Like it says on the tin. I thought that the rule for deriving $sin{x}$ and $\cos x$ was simply the chain rule; $\displaystyle\frac d{dx}f(g(x))=f'(g(x))g'(x)$; applying to $\cos(x)$, this appears to becomes $-\sin{(-x)}(-1)=\sin(x)$.
However, I know that $\cos(-x)=\cos(x)$, and that $\displaystyle\frac d{dx}\cos(-x)=-\sin{(-x)}$.

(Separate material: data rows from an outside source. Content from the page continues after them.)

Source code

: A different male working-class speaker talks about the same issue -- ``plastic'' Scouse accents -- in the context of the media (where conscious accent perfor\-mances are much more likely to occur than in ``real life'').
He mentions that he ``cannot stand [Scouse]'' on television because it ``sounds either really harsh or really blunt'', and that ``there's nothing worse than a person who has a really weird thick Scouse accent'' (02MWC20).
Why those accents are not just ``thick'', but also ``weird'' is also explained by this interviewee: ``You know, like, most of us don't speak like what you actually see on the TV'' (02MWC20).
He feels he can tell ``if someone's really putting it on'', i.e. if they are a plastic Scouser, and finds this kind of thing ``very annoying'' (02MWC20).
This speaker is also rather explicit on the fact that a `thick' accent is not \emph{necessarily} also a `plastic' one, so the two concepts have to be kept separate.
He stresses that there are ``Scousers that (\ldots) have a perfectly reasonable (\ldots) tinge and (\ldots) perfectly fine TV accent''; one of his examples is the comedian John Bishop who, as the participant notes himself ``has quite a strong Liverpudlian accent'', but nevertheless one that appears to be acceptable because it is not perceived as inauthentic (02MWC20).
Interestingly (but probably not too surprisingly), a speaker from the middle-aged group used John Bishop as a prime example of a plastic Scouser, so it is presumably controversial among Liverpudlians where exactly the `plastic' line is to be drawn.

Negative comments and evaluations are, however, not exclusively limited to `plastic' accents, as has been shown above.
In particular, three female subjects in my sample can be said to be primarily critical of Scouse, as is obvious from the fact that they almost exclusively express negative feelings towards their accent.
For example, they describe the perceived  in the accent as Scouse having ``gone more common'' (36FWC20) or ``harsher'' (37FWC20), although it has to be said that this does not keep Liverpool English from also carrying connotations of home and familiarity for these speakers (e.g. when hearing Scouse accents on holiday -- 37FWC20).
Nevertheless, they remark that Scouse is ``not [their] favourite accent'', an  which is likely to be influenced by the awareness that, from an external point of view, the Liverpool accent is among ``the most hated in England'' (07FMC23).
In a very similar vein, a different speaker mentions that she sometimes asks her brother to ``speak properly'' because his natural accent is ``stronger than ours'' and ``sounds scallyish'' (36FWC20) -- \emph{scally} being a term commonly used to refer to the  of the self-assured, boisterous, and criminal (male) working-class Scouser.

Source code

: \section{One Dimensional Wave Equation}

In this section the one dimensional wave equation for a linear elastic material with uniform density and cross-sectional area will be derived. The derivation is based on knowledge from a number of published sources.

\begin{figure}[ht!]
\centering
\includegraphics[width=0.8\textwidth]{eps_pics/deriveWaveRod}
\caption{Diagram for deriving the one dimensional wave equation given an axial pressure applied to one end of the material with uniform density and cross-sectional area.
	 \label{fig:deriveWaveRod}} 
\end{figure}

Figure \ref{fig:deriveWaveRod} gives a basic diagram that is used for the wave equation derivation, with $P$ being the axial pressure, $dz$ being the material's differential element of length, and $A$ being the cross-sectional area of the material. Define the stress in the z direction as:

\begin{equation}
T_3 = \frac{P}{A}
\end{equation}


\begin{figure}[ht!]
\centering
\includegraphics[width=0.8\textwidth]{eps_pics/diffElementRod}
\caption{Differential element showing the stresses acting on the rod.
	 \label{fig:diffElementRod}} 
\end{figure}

What am I missing? Thank you!
On
$$\frac{d \{\cos(-x)\}}{dx}=\frac{d \{\cos(-x)\}}{d(-x)}\frac{d(-x)}{dx}$$
$$=-\sin(-x)\cdot(-1)=\sin(-x)=-\sin x$$
On
I don't understand how you apply the Chain Rule for the computation of $\frac{d}{dx}\cos(x)$. I you want to use the Chain Rule for $\cos(x)$, you can write
$\frac{d}{dx}(\cos(x))=\frac{d}{dx}(\sin(\frac{\pi}{2}-x))=\cos(\frac{\pi}{2}-x)\frac{d}{dx}(\frac{\pi}{2}-x)=-\cos(\frac{\pi}{2}-x)=-\sin(x)$.
Moreover,
$\frac{d}{dx}(\cos(-x))=-\sin(-x)\frac{d}{dx}(-x)=\sin(-x)=-\sin(x)$ since $\sin$ is an odd function. Of course, we obtain the same result that $\frac{d}{dx}(\cos(x))$ since $\cos$ is an even function.
Your computation with the chain rule is correct, but the simplification is not. Since $\sin(-x) = -\sin x$, you have
$$- \sin(-x)(-1) = (-1)^3 \sin x = - \sin x$$
agreeing with the other calculation.